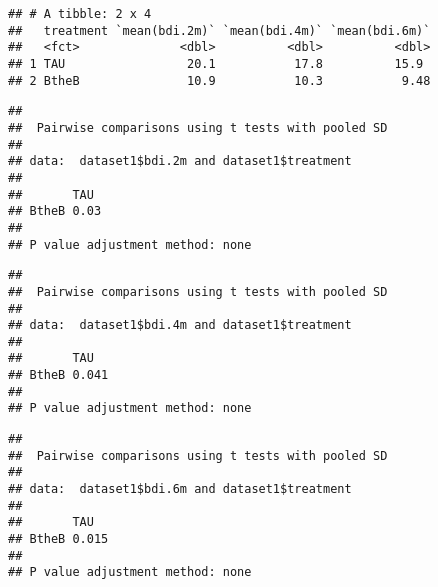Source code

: \documentclass[
]{article}
\newenvironment{Shaded}{\begin{snugshade}}{\end{snugshade}}
\newcommand{\DataTypeTok}[1]{\textcolor[rgb]{0.13,0.29,0.53}{#1}}
\newcommand{\FloatTok}[1]{\textcolor[rgb]{0.00,0.00,0.81}{#1}}
\newcommand{\KeywordTok}[1]{\textcolor[rgb]{0.13,0.29,0.53}{\textbf{#1}}}
\newcommand{\NormalTok}[1]{#1}
\newcommand{\OperatorTok}[1]{\textcolor[rgb]{0.81,0.36,0.00}{\textbf{#1}}}
\newcommand{\StringTok}[1]{\textcolor[rgb]{0.31,0.60,0.02}{#1}}
\begin{document}
\begin{verbatim}
## # A tibble: 2 x 4
##   treatment `mean(bdi.2m)` `mean(bdi.4m)` `mean(bdi.6m)`
##   <fct>              <dbl>          <dbl>          <dbl>
## 1 TAU                 20.1           17.8          15.9 
## 2 BtheB               10.9           10.3           9.48
\end{verbatim}

\begin{Shaded}
\end{Shaded}

\begin{verbatim}
## 
##  Pairwise comparisons using t tests with pooled SD 
## 
## data:  dataset1$bdi.2m and dataset1$treatment 
## 
##       TAU 
## BtheB 0.03
## 
## P value adjustment method: none
\end{verbatim}

\begin{Shaded}
\end{Shaded}

\begin{verbatim}
## 
##  Pairwise comparisons using t tests with pooled SD 
## 
## data:  dataset1$bdi.4m and dataset1$treatment 
## 
##       TAU  
## BtheB 0.041
## 
## P value adjustment method: none
\end{verbatim}

\begin{Shaded}
\end{Shaded}

\begin{verbatim}
## 
##  Pairwise comparisons using t tests with pooled SD 
## 
## data:  dataset1$bdi.6m and dataset1$treatment 
## 
##       TAU  
## BtheB 0.015
## 
## P value adjustment method: none
\end{verbatim}
\end{document}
----------
Show all lines in the records above that hold "treatment".

##   treatment `mean(bdi.2m)` `mean(bdi.4m)` `mean(bdi.6m)`
## data:  dataset1$bdi.2m and dataset1$treatment 
## data:  dataset1$bdi.4m and dataset1$treatment 
## data:  dataset1$bdi.6m and dataset1$treatment 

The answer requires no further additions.